Data: **Storm Events Database**  
Source: https://www.ncdc.noaa.gov/stormevents/

Description:
> The Storm Events Database contains the records used to create the official [NOAA Storm Data publication](https://www.ncdc.noaa.gov/IPS/sd/sd.html), documenting:
>
>a. The occurrence of storms and other significant weather phenomena having sufficient intensity to cause loss of life, injuries, significant property damage, and/or disruption to commerce;
>
>b. Rare, unusual, weather phenomena that generate media attention, such as snow flurries in South Florida or the San Diego coastal area; and
>
>c.
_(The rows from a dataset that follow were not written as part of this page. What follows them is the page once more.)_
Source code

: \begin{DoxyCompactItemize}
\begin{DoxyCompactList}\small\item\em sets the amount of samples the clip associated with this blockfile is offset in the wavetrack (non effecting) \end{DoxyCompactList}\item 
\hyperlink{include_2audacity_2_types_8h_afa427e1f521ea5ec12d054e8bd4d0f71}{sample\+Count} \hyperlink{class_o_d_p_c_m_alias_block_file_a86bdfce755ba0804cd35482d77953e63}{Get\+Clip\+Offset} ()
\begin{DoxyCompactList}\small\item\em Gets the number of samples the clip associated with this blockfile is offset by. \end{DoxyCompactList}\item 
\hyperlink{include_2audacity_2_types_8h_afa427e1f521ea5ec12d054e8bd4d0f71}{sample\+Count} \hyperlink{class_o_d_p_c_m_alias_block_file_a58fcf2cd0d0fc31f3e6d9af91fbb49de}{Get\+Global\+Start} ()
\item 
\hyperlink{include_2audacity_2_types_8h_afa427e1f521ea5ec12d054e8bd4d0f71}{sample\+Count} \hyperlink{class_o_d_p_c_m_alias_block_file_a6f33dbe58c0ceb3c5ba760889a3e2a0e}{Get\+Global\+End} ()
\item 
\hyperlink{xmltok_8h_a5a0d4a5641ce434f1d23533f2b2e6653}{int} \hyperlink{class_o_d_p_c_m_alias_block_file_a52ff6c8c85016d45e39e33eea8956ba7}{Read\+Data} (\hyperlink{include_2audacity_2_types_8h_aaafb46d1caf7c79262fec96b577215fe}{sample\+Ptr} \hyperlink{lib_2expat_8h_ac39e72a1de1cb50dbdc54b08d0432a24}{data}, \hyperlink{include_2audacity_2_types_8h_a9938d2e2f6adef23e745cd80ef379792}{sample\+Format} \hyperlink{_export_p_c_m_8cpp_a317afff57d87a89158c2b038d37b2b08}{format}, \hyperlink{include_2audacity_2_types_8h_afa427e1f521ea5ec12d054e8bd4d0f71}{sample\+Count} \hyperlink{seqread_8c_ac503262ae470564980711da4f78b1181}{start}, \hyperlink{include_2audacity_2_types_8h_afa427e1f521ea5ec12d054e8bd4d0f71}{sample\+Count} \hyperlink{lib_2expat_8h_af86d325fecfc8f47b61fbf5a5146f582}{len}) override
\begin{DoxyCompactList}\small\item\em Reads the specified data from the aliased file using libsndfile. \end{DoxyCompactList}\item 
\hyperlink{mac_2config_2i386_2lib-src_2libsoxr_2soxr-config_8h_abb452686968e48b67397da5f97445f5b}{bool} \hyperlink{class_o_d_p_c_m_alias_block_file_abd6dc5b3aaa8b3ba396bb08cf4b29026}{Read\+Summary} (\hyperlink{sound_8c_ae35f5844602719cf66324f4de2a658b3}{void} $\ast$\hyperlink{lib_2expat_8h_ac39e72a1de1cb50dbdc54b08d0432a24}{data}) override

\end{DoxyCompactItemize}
Other significant meteorological events, such as record maximum or minimum temperatures or precipitation that occur in connection with another event.
>
>The database currently contains data from **January 1950 to February 2024**, as entered by NOAA's National Weather Service (NWS). Due to changes in the data collection and processing procedures over time, there are unique periods of record available depending on the event type. NCEI has performed data reformatting and standardization of event types but has not changed any data values for locations, fatalities, injuries, damage, narratives and any other event specific information. Please refer to the [Database Details](https://www.ncdc.noaa.gov/stormevents/details.jsp) page for more information.
    

In [3]:
# download data dictionary
url = 'https://www.ncei.noaa.gov/pub/data/swdi/stormevents/csvfiles/Storm-Data-Bulk-csv-Format.pdf'
filepath = 'Storm-Data-Bulk-csv-Format.pdf'

urllib.request.urlretrieve(url, filepath)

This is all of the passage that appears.